Some people said that this is quite a futuristic feature to expect and most probably such functionality will be available only on newer generation of GPUs and maybe with OpenGL 5. I was not that pessimistic so I decided to raise my question to the relevant ARB members of NVIDIA and AMD. While I did not receive any answer from NVIDIA, I did received some good news from AMD as they said that this functionality can be implemented for Shader Model 5.0 level hardware.
What this extension would give developers is a way to efficiently implement GPU based scene management where the GPU bakes together all the rendering commands for the current frame using atomic counters and buffer writes, and the CPU just have to issue a few or maybe just a single MultiDraw*Indirect command to render the whole scene. But of course, the feature can increase draw command throughput also in case of CPU based scene management.
So my message to the Khronos Group is please, start working on such an extension as this would not just make developers happy, but you can also strengthen OpenGL’s position in the industry by putting something into the specification that even DirectX 11 cannot do.
OpenGL 4.0 introduced the extension GL_ARB_transform_feedback3 that further extended the transform feedback capabilities provided by earlier extensions to allow ouput to separate vertex streams. However there is one caveat: separate vertex streams are only supported for point primitives.
This new AMD extension does nothing more than just simply removes that restrictions for separate output streams allowing the same set of primitive types to be used with multiple transform feedback streams as with a single stream as long as the primitive types are the same for all output streams.
Limiting the possible output primitive types for transform feedback into multiple streams should not be a problem unless you want also to rasterize some triangles at the same time you output. Without relaxing this restriction can do this only by issuing two separate draw commands that incurs a performance hit.
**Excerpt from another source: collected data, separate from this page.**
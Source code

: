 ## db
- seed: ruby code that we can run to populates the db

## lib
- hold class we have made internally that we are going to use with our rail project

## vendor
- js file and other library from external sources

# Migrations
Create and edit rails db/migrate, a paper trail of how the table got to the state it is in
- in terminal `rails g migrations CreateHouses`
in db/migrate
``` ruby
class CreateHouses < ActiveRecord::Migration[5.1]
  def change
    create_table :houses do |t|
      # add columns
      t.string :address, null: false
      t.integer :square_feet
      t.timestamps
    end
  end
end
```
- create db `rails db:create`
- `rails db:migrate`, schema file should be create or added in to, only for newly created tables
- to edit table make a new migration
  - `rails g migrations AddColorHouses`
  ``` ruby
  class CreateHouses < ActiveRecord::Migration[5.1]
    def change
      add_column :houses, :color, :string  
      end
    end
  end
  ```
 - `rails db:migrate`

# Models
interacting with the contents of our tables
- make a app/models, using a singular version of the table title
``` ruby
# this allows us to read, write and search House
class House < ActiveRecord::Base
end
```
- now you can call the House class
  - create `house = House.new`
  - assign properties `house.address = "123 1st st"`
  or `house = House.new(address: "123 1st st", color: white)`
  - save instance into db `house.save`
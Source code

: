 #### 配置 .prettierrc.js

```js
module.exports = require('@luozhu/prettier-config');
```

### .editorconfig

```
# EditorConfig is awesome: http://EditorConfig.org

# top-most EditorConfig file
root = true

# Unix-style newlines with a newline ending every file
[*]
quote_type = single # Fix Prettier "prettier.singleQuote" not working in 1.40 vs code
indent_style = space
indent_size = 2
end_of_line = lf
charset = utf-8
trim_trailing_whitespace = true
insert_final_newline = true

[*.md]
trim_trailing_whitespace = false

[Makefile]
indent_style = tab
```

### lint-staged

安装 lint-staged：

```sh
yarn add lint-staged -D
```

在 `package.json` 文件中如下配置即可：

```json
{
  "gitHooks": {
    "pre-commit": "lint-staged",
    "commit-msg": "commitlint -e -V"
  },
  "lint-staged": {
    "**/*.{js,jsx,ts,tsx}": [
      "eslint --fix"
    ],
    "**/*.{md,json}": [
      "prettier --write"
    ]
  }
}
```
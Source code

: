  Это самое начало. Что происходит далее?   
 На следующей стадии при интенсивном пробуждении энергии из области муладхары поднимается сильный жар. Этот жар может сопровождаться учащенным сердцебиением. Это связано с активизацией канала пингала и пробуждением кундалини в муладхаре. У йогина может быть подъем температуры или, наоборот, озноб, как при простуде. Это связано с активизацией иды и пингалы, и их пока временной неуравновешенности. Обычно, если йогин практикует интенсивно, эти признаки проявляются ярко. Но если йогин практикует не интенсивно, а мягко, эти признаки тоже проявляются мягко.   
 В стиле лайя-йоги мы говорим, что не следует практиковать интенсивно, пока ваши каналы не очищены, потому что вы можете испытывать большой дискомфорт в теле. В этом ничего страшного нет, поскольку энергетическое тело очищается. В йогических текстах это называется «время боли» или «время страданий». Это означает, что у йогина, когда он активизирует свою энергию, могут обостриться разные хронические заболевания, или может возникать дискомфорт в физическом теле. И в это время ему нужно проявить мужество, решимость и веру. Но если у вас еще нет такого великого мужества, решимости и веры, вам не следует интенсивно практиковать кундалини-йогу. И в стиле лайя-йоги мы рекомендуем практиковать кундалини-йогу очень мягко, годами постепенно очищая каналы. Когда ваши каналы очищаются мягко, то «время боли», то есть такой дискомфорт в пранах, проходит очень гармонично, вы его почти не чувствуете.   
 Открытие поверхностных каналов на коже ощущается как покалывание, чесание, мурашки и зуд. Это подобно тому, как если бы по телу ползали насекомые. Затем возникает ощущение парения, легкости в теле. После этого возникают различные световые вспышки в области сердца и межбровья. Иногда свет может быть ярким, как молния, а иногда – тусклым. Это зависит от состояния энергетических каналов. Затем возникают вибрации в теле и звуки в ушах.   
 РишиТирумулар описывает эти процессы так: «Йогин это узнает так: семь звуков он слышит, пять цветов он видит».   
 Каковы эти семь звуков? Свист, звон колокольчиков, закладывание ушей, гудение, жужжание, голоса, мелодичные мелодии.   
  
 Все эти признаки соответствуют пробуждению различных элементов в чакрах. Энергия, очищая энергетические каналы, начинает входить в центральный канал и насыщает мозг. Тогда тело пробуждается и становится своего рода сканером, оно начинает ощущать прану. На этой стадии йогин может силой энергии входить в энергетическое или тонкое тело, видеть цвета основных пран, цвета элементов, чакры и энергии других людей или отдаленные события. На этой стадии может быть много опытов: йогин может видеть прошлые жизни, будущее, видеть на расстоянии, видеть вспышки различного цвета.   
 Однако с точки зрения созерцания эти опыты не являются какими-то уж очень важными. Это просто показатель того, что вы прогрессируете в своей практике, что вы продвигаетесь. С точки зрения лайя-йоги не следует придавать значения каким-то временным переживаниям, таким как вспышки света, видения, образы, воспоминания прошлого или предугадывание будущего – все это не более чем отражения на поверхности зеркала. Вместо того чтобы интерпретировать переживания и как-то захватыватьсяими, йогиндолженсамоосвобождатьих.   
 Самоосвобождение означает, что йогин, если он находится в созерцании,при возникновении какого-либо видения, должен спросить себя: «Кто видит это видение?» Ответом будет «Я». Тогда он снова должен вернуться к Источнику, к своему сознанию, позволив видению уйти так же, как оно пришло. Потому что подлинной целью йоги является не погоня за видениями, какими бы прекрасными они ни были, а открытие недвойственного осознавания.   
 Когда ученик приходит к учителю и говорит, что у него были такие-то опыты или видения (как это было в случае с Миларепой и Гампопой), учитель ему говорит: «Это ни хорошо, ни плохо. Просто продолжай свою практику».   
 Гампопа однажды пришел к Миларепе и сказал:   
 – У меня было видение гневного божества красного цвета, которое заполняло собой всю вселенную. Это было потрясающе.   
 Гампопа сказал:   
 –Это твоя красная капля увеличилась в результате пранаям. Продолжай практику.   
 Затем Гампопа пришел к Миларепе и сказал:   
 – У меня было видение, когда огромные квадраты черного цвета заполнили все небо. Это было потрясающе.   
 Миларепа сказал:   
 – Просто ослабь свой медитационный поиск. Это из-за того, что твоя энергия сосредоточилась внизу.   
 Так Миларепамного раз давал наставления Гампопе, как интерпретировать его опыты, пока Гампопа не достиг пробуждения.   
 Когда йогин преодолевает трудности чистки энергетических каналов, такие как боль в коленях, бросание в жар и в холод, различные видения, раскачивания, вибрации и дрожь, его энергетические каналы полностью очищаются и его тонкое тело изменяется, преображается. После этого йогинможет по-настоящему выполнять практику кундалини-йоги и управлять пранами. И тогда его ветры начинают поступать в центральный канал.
I don’t know if the restriction is present in the ARB extension because NVIDIA does not support this in hardware but if this is not the case then I think this extension should be included in the next release of the specification. Otherwise, please NVIDIA include this feature in your next GPU generation.
OpenGL 3.1 already introduced a method to provide GPU accelerated copy of buffer data. This NVIDIA extension provides a similar functionality that can be used to execute efficient image data transfer between image objects (i.e. textures and renderbuffers).
While there are already methods to perform image data copies between textures e.g. using the GL_EXT_framebuffer_blit extension promoted to core with OpenGL 3.0 these require expensive framebuffer object operations and they also lack direct support for transferring 3D image data.
This extension simply introduces a single command that allows such image data copies for every type of textures (including cube maps, 3D textures and array textures) without the need to bind the image objects or otherwise configure the rendering.
The extension GL_ARB_depth_clamp promoted to core with OpenGL 3.2 introduced the ability to control the clamping of the depth value for both the near and far clip planes. This eliminates artifacts like seeing inside an object happening when the object’s geometry is clipped by the near clip plane.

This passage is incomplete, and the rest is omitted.